4

Background

When experimenting with machine learning, I often reuse models trained previously, by means of pickling/unpickling. However, when working on the feature-extraction part, it's a challenge not to confuse different models. Therefore, I want to add a check that ensures that the model was trained using exactly the same feature-extraction procedure as the test data.

Problem

My idea was the following: Along with the model, I'd include in the pickle dump a hash value which fingerprints the feature-extraction procedure.

When training a model or using it for prediction/testing, the model wrapper is given a feature-extraction class that conforms to certain protocol. Using hash() on that class won't work, of course, as it isn't persistent across calls. So I thought I could maybe find the source file where the class is defined, and get a hash value from that file.

However, there might be a way to get a stable hash value from the class’s in-memory contents directly. This would have two advantages: It would also work if no source file can be found. And it would probably ignore irrelevant changes to the source file (eg. fixing a typo in the module docstring). Do classes have a code object that could be used here?

Davis Herring
  • 36,443
  • 4
  • 48
  • 76
lenz
  • 5,658
  • 5
  • 24
  • 44
  • It’s impossible to prove that none of the functions that your methods *call* haven’t changed. But it’s pretty straightforward to hash the method definitions themselves (at least within one version of Python). Is that enough? – Davis Herring Oct 06 '18 at 01:09
  • Yes, I think that would be pretty good in most cases. I have learned in the meantime that classes don't have a code object, only function objects do. So for the class hash one would need to iterate over the method hashes. – lenz Oct 06 '18 at 20:22
  • They have a code object, but it’s executed and discarded when the class is created (much like a module’s). – Davis Herring Oct 06 '18 at 21:56

1 Answers1

3

All you’re looking for is a hash procedure that includes all the salient details of the class’s definition. (Base classes can be included by including their definitions recursively.) To minimize false matches, the basic idea is to apply a wide (cryptographic) hash to a serialization of your class. So start with pickle: it supports more types than hash and, when it uses identity, it uses a reproducible identity based on name. This makes it a good candidate for the base case of a recursive strategy: deal with the functions and classes whose contents are important and let it handle any ancillary objects referenced.
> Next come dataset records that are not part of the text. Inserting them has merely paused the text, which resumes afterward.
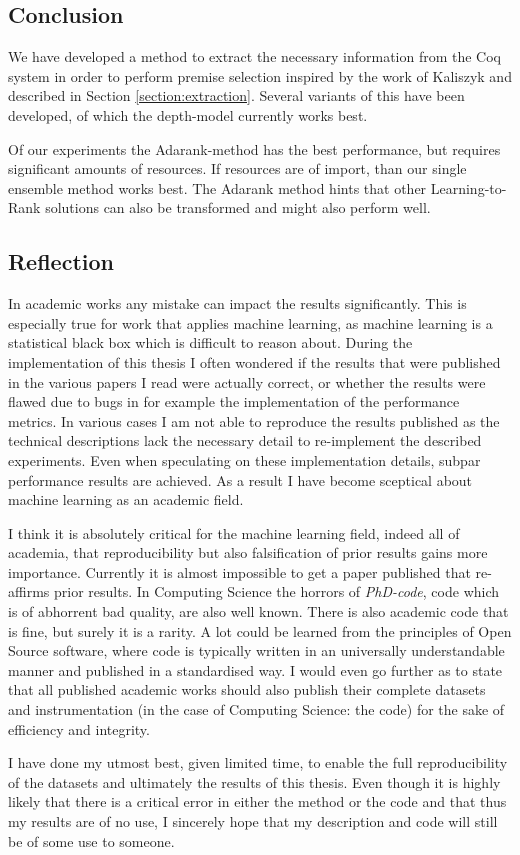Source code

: \subsection{Conclusion}
We have developed a method to extract the necessary information from the Coq system in order to perform premise selection
inspired by the work of Kaliszyk and described in Section \ref{section:extraction}.
Several variants of this have been developed, of which the depth-model currently works best.

Of our experiments the Adarank-method has the best performance, but requires significant amounts of resources.
If resources are of import, than our single ensemble method works best.
The Adarank method hints that other Learning-to-Rank solutions can also be transformed and might also perform well.


\subsection{Reflection}
In academic works any mistake can impact the results significantly.
This is especially true for work that applies machine learning, as machine learning is a statistical black box which
is difficult to reason about.
During the implementation of this thesis I often wondered if the results that were published in the various papers I read
were actually correct, or whether the results were flawed due to bugs in for example the implementation of the
performance metrics.
In various cases I am not able to reproduce the results published as the technical descriptions lack the necessary detail
to re-implement the described experiments.
Even when speculating on these implementation details, subpar performance results are achieved.
As a result I have become sceptical about machine learning as an academic field.

I think it is absolutely critical for the machine learning field, indeed all of academia,
that reproducibility but also falsification of prior results gains more importance.
Currently it is almost impossible to get a paper published that re-affirms prior results.
In Computing Science the horrors of \emph{PhD-code}, code which is of abhorrent bad quality, are also well known.
There is also academic code that is fine, but surely it is a rarity.
A lot could be learned from the principles of Open Source software, where code is typically written
in an universally understandable manner and published in a standardised way.
I would even go further as to state that all published academic works should also publish
their complete datasets and instrumentation (in the case of Computing Science: the code)
for the sake of efficiency and integrity.

I have done my utmost best, given limited time, to enable the full reproducibility of
the datasets and ultimately the results of this thesis.
Even though it is highly likely that there is a critical error in either the method
or the code and that thus my results are of no use,
I sincerely hope that my description and code will still be of some use to someone.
So define a serialization by cases. Call an object special if it falls under any case below but the last.

  • For a tuple deemed to contain special objects:
    1. The character t
    2. The serialization of its len
    3. The serialization of each element, in order
  • For a dict deemed to contain special objects:
    1. The character d
    2. The serialization of its len
    3. The serialization of each name and value, in sorted order
  • For a class whose definition is salient:
    1. The character C
    2. The serialization of its __bases__
    3. The serialization of its vars
  • For a function whose definition is salient:
    1. The character f
    2. The serialization of its __defaults__
    3. The serialization of its __kwdefaults__ (in Python 3)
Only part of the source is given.